From the entries that follow, pick out all lines holding "Printf".

** Opening Supplied material block **

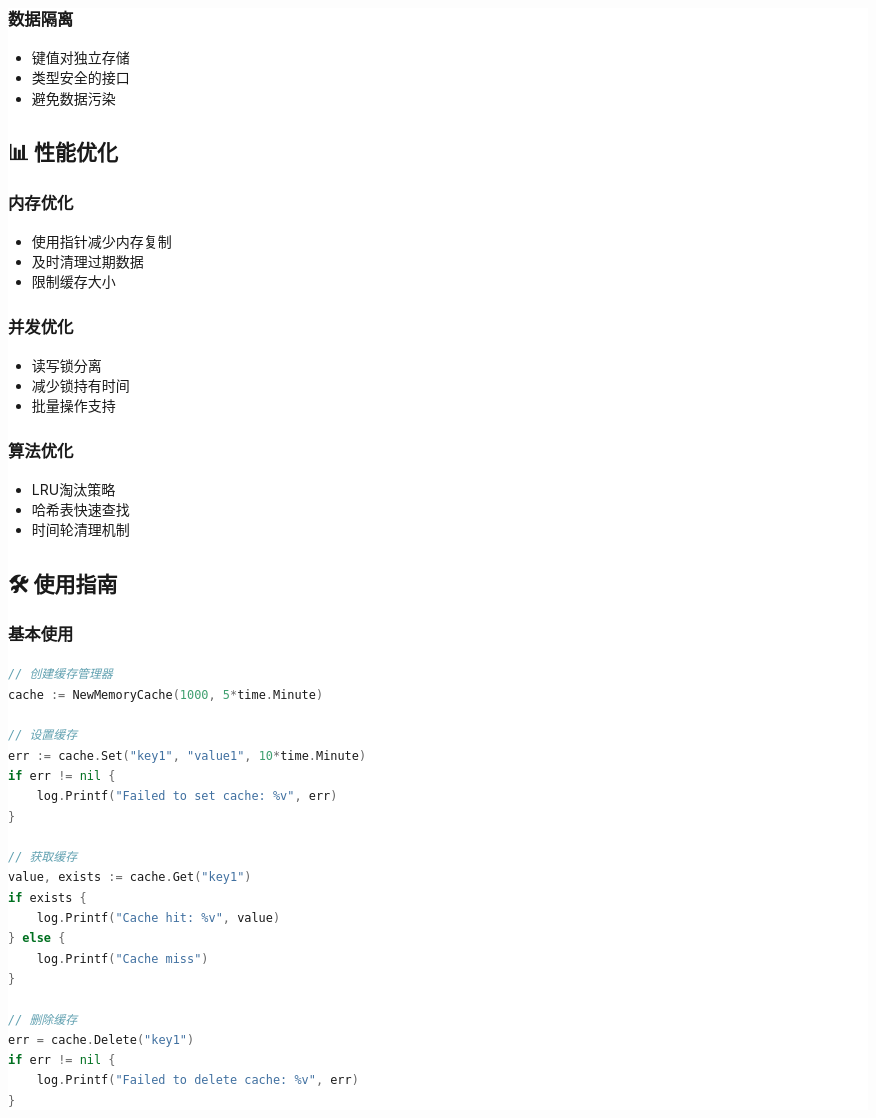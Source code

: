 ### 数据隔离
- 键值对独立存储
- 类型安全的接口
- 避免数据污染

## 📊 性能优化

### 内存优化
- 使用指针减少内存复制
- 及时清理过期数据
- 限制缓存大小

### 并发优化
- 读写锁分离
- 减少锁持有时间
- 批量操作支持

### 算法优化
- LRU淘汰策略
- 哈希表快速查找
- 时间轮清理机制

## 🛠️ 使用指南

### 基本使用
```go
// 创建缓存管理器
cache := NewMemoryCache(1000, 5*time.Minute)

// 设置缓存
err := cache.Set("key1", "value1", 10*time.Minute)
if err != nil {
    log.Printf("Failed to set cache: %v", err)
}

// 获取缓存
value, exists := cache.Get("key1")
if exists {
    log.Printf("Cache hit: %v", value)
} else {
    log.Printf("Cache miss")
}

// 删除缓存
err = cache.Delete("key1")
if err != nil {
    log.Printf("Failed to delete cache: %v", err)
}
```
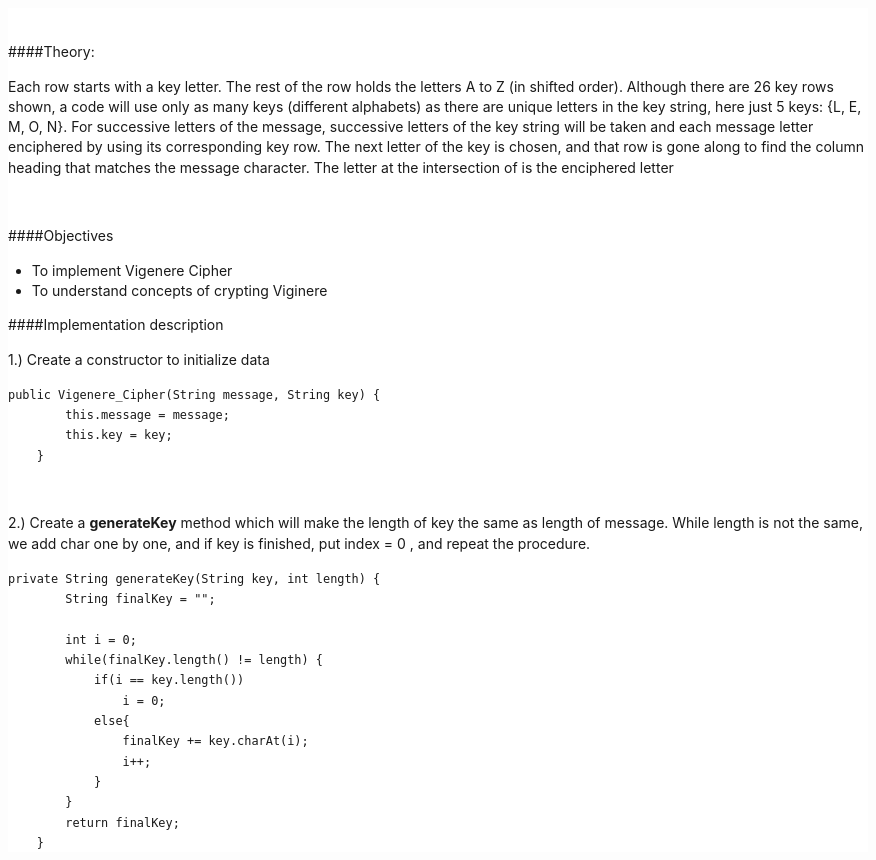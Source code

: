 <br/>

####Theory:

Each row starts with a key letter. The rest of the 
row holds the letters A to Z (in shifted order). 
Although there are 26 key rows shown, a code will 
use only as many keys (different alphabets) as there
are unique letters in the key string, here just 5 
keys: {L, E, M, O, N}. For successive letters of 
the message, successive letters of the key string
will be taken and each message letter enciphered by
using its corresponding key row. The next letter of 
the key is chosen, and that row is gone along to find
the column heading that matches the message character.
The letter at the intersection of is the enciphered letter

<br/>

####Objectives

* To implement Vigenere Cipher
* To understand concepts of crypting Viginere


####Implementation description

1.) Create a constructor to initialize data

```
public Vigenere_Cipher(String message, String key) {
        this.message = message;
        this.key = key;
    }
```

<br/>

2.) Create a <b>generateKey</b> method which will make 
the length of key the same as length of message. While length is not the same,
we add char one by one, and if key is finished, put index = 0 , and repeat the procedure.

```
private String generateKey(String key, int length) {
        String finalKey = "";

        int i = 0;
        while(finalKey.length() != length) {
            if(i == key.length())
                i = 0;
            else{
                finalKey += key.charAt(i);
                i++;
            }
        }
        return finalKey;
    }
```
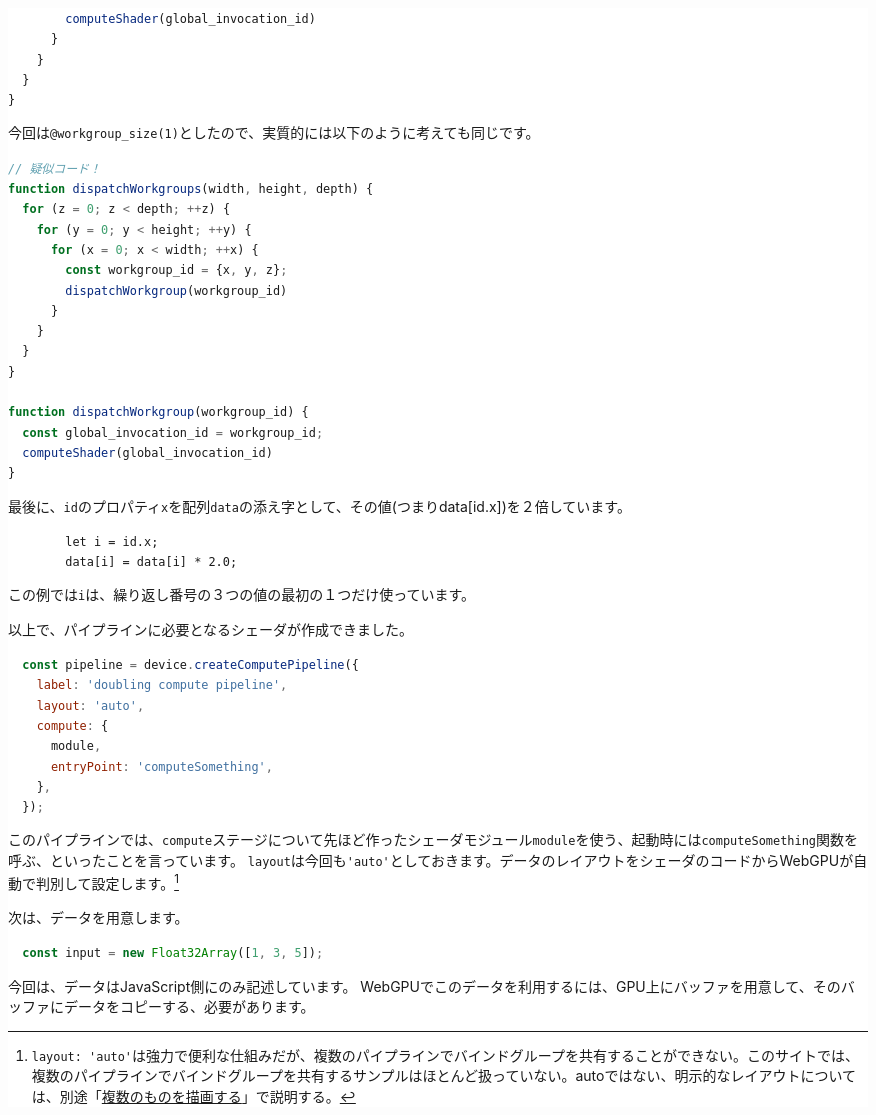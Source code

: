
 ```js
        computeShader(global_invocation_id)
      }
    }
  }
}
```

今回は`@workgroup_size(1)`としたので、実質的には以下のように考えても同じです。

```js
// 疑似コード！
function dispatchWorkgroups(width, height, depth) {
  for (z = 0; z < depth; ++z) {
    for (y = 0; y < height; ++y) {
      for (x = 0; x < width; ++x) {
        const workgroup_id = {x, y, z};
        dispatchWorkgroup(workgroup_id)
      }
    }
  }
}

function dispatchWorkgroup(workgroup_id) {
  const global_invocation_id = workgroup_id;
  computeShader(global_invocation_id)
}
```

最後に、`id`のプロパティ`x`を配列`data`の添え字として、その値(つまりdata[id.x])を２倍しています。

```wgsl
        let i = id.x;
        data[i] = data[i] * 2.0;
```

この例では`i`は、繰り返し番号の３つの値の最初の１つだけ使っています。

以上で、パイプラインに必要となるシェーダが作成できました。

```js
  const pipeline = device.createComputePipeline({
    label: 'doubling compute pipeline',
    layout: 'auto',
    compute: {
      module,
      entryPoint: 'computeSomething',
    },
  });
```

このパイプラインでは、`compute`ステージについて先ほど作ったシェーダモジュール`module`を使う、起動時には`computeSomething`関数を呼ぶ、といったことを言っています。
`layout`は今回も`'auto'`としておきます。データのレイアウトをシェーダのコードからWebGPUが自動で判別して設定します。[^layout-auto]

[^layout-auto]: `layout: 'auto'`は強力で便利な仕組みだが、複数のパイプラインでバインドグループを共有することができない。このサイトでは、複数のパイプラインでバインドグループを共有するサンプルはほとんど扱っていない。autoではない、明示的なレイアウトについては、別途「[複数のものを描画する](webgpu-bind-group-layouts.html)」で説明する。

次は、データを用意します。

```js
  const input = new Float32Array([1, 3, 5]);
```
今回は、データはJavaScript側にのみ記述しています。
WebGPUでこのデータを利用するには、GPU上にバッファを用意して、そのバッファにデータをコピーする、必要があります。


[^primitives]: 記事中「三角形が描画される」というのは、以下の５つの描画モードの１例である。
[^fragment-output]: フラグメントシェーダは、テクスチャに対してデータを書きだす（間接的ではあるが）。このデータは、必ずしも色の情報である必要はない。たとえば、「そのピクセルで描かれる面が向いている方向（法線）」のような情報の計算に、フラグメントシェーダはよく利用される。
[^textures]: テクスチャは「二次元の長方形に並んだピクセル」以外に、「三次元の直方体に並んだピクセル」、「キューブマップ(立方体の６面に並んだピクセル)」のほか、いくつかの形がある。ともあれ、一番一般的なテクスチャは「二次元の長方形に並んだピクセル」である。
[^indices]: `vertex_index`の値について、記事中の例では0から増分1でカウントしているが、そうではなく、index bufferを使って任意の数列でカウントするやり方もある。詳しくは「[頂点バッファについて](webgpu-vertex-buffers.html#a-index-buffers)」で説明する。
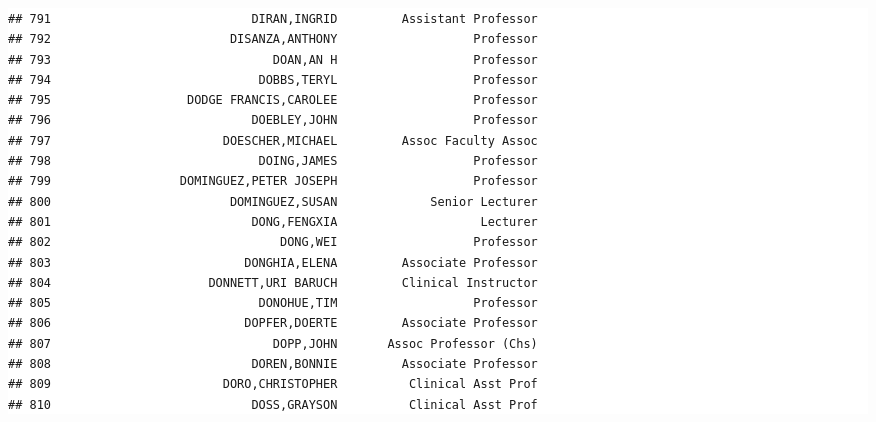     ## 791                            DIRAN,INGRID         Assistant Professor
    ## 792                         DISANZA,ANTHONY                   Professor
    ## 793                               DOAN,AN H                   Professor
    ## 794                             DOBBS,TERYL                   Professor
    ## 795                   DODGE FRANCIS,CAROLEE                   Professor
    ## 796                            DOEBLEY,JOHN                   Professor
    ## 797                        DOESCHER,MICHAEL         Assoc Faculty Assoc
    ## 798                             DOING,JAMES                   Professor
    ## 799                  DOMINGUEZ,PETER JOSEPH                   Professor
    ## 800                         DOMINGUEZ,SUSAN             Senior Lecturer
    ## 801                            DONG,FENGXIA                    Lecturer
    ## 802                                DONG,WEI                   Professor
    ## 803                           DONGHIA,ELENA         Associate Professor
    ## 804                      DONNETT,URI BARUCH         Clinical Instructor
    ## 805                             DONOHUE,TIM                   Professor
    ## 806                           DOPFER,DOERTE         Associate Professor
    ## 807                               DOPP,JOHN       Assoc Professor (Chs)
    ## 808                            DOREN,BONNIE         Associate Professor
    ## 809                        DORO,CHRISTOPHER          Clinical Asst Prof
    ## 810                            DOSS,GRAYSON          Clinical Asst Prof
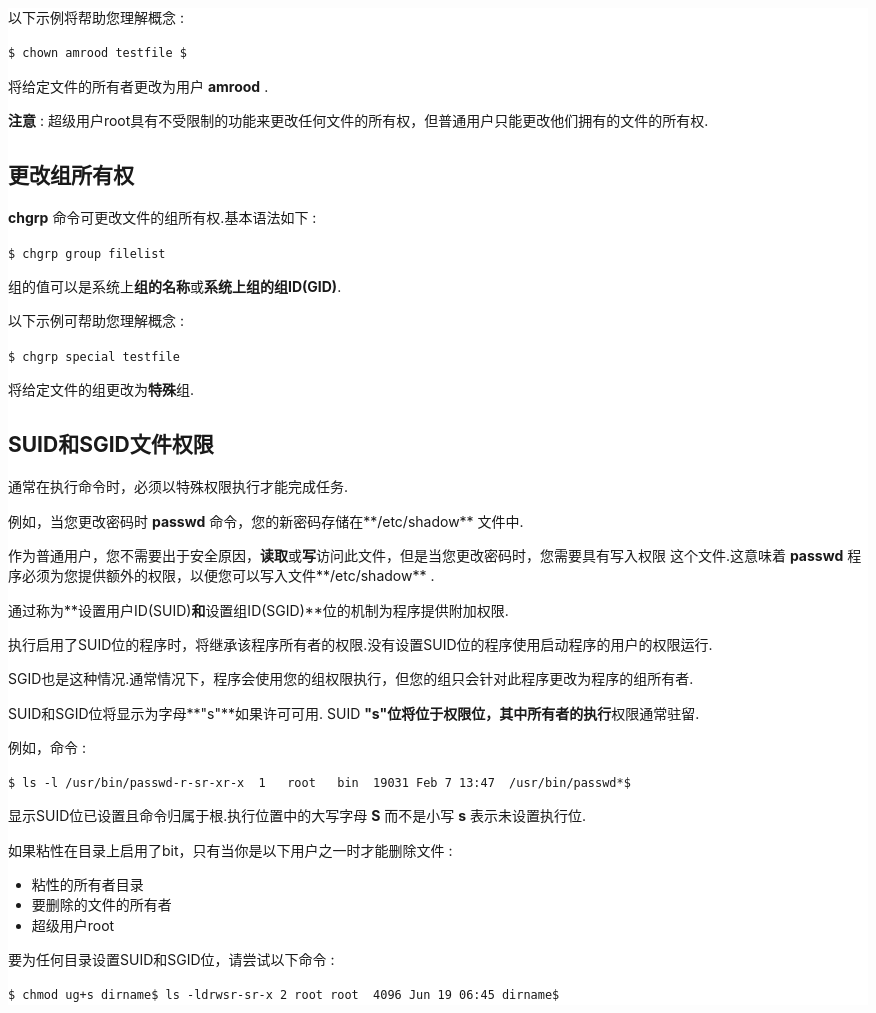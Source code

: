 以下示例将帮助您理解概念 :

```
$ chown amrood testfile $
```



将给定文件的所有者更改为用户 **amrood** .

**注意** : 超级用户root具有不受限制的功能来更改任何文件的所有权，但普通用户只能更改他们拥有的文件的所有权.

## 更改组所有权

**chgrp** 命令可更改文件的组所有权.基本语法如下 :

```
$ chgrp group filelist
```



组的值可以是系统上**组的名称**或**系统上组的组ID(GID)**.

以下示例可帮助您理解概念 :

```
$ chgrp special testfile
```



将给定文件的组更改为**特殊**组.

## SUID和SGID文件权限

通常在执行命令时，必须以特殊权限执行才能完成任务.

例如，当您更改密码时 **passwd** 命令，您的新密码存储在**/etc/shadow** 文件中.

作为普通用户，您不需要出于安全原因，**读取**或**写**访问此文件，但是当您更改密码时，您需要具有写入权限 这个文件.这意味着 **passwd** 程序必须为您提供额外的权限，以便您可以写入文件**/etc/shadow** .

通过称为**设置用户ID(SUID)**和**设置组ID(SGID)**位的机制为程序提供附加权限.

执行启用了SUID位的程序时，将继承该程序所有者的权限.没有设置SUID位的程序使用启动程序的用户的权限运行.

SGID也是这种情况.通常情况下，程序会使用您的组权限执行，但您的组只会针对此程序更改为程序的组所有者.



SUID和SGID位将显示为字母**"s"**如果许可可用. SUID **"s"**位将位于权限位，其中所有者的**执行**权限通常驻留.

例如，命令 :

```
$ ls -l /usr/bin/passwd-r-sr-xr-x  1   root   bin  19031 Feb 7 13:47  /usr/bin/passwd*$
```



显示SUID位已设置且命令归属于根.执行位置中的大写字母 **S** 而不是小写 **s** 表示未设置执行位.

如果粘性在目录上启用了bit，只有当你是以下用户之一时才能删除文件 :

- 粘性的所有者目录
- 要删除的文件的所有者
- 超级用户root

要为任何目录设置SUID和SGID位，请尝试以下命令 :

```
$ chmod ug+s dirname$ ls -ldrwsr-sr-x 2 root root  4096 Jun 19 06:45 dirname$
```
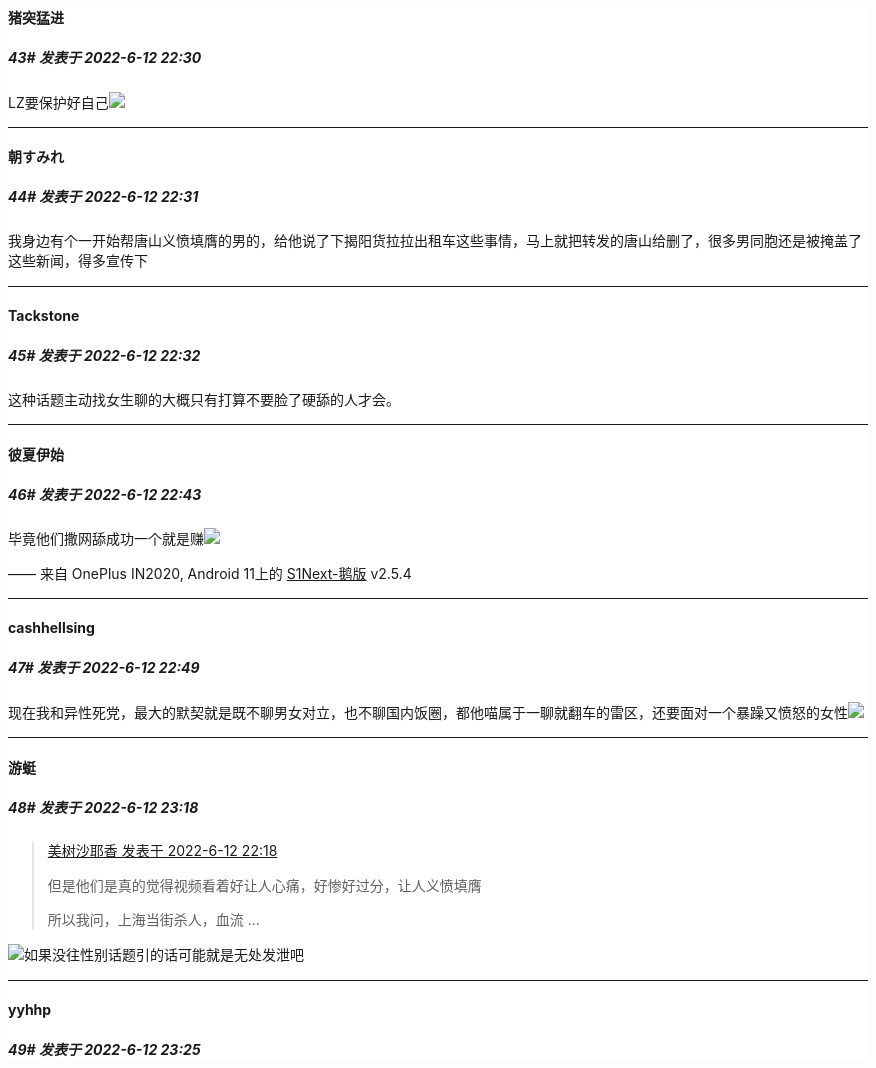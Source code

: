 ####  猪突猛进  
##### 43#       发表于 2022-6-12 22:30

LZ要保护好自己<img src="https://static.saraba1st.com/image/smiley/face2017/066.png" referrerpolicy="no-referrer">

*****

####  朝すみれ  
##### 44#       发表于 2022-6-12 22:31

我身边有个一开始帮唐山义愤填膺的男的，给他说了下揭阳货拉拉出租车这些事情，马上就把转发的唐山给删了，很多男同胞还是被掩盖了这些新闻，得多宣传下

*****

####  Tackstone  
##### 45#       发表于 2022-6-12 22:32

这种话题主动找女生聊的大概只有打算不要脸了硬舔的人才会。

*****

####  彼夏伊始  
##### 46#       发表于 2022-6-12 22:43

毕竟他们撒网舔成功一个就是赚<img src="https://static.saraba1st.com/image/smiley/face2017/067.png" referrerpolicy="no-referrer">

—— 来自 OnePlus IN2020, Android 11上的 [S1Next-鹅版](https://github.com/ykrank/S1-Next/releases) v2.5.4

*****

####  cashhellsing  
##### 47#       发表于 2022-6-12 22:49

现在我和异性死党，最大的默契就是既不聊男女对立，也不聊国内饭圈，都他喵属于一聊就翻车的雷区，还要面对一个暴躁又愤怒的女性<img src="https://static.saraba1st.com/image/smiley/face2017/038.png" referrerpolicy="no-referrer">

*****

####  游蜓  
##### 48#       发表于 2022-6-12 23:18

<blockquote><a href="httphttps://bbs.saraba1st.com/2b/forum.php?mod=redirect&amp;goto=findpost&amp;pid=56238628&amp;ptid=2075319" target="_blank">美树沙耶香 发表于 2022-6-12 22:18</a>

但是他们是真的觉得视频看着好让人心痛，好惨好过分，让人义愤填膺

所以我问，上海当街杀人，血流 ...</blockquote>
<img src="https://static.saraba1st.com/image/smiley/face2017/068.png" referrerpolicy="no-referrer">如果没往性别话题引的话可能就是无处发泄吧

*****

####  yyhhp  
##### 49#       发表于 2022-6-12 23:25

** Closing Supplied material block **

◆ Written response:
    log.Printf("Failed to set cache: %v", err)
    log.Printf("Cache hit: %v", value)
    log.Printf("Cache miss")
    log.Printf("Failed to delete cache: %v", err)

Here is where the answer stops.